Egypt is generally known for its arid desert climate. Western and Eastern deserts comprise an area of around 68 and 22% of Egypt’s total area, correspondingly. Due to the insignificant amount of precipitation, the reclaimed desert areas are entirely dependent on irrigation with groundwater, which is primarily extracted from the Nubian Sandstone and carbonate aquifers, providing an irregular water supply. Therefore, Water deficit is the major challenge facing agriculture in these areas that are classified as arid and hyper-arid regions with their hot and rainless climate. In such adverse conditions, the expansion of cultivated land is not considered a feasible option for agricultural intensification, as an alternative, the utilization of high yielding, stress-tolerant crops would be more feasible. Therefore, there is a dare need to expand the production of crops and varieties known for their tolerance to adverse environmental conditions, especially drought, for feeding the continuously growing population.
The main summer staple crops in Egypt are maize and rice with their production restricted to the delta region due to their high-water requirements and need for special soil and climate.
Dahlbert et al. (2004) claimed that millet flour can be a substitute for 10-20% of wheat flour in baking different types of bread. Pearl millet is an important source of nutrition for populations with substandard economic conditions that inhibit different parts of the world, especially in Asia and Africa.
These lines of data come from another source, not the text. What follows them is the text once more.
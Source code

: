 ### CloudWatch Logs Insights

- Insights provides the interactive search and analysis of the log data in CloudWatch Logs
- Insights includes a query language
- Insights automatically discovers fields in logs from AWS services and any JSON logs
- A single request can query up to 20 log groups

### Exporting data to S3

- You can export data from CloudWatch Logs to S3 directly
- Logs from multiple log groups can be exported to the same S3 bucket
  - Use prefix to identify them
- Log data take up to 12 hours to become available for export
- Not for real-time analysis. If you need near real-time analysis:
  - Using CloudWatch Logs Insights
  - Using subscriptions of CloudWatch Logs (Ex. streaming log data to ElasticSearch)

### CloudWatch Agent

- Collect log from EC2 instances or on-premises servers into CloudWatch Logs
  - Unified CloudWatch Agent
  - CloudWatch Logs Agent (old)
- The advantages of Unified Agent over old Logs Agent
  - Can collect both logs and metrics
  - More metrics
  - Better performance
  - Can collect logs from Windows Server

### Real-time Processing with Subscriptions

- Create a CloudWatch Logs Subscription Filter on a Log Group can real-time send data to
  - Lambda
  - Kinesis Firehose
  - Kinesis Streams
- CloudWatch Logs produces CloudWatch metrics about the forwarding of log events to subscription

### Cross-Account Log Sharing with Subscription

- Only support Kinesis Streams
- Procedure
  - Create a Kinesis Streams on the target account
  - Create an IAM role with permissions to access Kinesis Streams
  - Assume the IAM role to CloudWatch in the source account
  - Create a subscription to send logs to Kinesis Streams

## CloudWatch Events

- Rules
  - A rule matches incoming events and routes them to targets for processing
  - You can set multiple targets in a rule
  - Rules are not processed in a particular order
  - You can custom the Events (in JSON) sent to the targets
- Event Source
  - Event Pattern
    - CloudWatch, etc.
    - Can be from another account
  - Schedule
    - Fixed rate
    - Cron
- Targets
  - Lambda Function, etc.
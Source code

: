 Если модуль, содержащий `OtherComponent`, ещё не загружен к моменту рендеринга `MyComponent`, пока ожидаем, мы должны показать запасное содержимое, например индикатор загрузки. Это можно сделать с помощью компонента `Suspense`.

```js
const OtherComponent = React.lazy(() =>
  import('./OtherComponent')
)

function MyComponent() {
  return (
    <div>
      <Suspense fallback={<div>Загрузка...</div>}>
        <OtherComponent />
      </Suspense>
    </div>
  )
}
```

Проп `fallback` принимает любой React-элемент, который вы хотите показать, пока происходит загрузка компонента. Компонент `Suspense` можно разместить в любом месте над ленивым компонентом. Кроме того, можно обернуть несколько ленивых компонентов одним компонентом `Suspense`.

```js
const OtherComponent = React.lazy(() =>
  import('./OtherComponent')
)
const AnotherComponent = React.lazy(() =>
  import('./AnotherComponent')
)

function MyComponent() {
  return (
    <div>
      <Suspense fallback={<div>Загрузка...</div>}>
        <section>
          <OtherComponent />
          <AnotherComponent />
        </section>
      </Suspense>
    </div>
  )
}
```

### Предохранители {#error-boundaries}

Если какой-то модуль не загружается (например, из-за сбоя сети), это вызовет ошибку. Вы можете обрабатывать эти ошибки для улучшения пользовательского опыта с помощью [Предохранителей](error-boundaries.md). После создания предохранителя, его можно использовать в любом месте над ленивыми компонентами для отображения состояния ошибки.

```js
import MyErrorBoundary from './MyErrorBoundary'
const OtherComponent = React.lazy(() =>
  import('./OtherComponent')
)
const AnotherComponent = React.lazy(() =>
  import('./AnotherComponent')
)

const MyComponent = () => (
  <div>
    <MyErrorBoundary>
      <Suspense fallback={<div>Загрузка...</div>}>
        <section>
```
Jukanti et al. (2016) stated that pearl millet is tolerant to drought and high temperatures driven by its high tillering capacity and deep root system that help the crop to withstand adverse conditions that may cause yield reductions or crop failure in other summer crops. Moreover, pearl millet produces a rational amount of yield when grown in soils with low fertility. Thus, it provides staple food particularly for rural inhabitants living in areas subject to severe environments and unfavorable farming contexts mainly because of drought and poor soils. Plant density greatly influence grain yield and yield components of pearl millet as it determines the inter-and intra-plant competition for groundwater and soil nutrients along the growing season. Currently, a research published in the Asia Journal of Plant Sciences that was presented by the Shaalan et al. (2021) evaluate the grain yield and some agronomic characteristics of four newly introduced and one local pearl millet genotypes under three plant densities when grown in the arid conditions of the North West Coast of Egypt. The results indicated that the low and intermediate plant densities supported the production of a higher number of tillers and panicles with heavier panicles and grains, which were clearly reflected on the higher final grain yields with the intermediate plant density being superior to the low. So, they concluded that the shorter plants produced with decreased plant densities are more resistant to lodging that ultimately reduces the risk of crop failure.